Land prices across capital cities have skyrocketed but lot sizes continued to shrink

Australian homebuyers, particularly those in the capital cities, who think it might be wise to dodge skyrocketing home prices by building their homes from the ground up are in for a disappointment.

Citing the latest Housing Industry Association (HIA)–CoreLogic Residential Land Report, Business Insider noted that land costs across capitals jumped by 2.2% in the last three months to December 2017, marking an 11.1% increase from a year ago. Over that same period, the number of lot sales actually dwindled, falling by 18.8%.

Not surprisingly, Sydney rose to be the most expensive market for vacant residential land, with median lot prices hitting $450,000 during the last quarter of 2017.

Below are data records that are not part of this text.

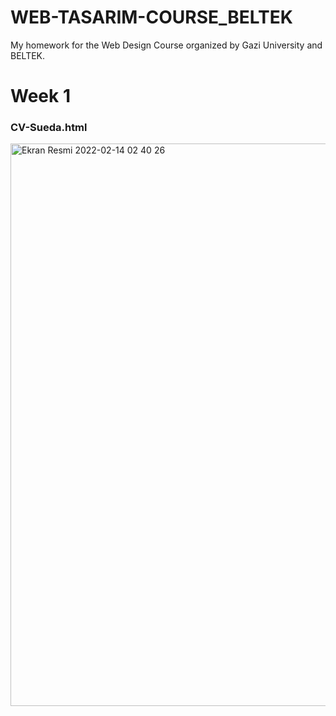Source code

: # WEB-TASARIM-COURSE_BELTEK
My homework for the Web Design Course organized by Gazi University and BELTEK.

# Week 1
<h3>CV-Sueda.html </h3>
<img width="750" height="900" alt="Ekran Resmi 2022-02-14 02 40 26" src="https://user-images.githubusercontent.com/88403704/153780568-4b8eb4ec-9491-4ec9-9ba1-aef2cd076af4.png">


<h3></h3>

Melbourne has the second costliest land with $330,000, followed by Perth and Brisbane with price tags of $269,000 and $232,500, respectively.

Considered as the hottest housing market over the past year, Hobart remained the place to be for the cheapest homes and land. For the same period, its land price remained the most affordable at $165,000.

In terms of median land price growth, Melbourne was the highest, ballooning by 35.9%, almost triple than that of Hobart.

The cost of land per square metre has also jumped across all capital cities, with Melbourne taking the lead with a 26.9% growth. In other cities, price growth ranged from 2.3% to 5.3%.

The report also noted that median lot sizes have also started to shrink. HIA said this underscored the problem land costs are creating when it comes to housing affordability in these cities.

"Affordability conditions in Sydney and Melbourne are at their most challenging since at least the early 1990s, with the price of land being a major cause of the deterioration in affordability conditions," HIA said, as quoted by Business Insider.

The association furthered, "The process required to turn a paddock into a ‘shovel ready’ block of land ready for the construction of a home has a major impact on home prices and ultimately affordability. This process has become increasingly complex and cumbersome and is adding additional costs to the building industry.”